DIRECTIONS FOR THIS TASK:
Write out exactly the line containing "Sample = input(sample_ID,5.);" along with each line that follows it in the records below, and no others.

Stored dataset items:
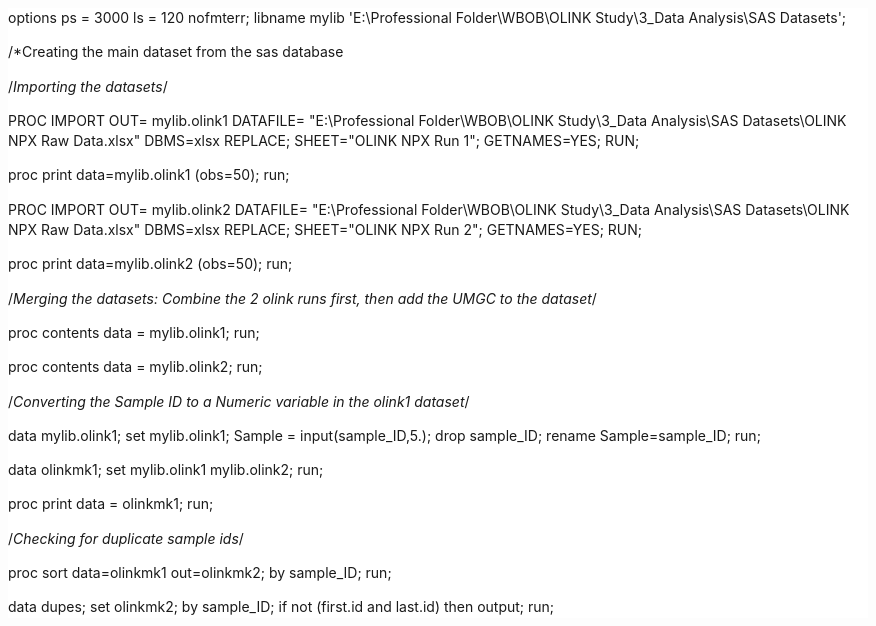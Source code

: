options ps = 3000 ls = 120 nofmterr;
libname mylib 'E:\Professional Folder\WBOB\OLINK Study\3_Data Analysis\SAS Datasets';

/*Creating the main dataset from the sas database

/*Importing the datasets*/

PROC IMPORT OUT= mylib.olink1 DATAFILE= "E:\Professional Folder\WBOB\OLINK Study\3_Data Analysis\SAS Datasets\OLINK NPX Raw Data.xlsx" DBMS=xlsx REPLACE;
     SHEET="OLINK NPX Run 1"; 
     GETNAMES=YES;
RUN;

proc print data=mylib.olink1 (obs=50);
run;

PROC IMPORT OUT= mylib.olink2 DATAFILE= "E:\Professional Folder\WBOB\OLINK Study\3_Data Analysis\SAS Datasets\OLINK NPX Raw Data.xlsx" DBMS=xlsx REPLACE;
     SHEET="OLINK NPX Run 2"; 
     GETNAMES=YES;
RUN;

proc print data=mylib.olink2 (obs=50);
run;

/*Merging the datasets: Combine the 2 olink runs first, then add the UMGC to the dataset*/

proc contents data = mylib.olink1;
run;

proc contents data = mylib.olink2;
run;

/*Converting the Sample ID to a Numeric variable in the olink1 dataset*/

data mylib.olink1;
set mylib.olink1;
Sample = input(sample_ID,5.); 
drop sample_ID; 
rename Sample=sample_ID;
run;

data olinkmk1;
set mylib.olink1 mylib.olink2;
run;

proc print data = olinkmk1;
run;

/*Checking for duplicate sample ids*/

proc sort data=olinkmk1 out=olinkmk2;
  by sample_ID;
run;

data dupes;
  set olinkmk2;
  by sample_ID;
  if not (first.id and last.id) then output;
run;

RESPONSE:
Sample = input(sample_ID,5.); 
drop sample_ID; 
rename Sample=sample_ID;
run;

data olinkmk1;
set mylib.olink1 mylib.olink2;
run;

proc print data = olinkmk1;
run;

/*Checking for duplicate sample ids*/

proc sort data=olinkmk1 out=olinkmk2;
  by sample_ID;
run;

data dupes;
  set olinkmk2;
  by sample_ID;
  if not (first.id and last.id) then output;
run;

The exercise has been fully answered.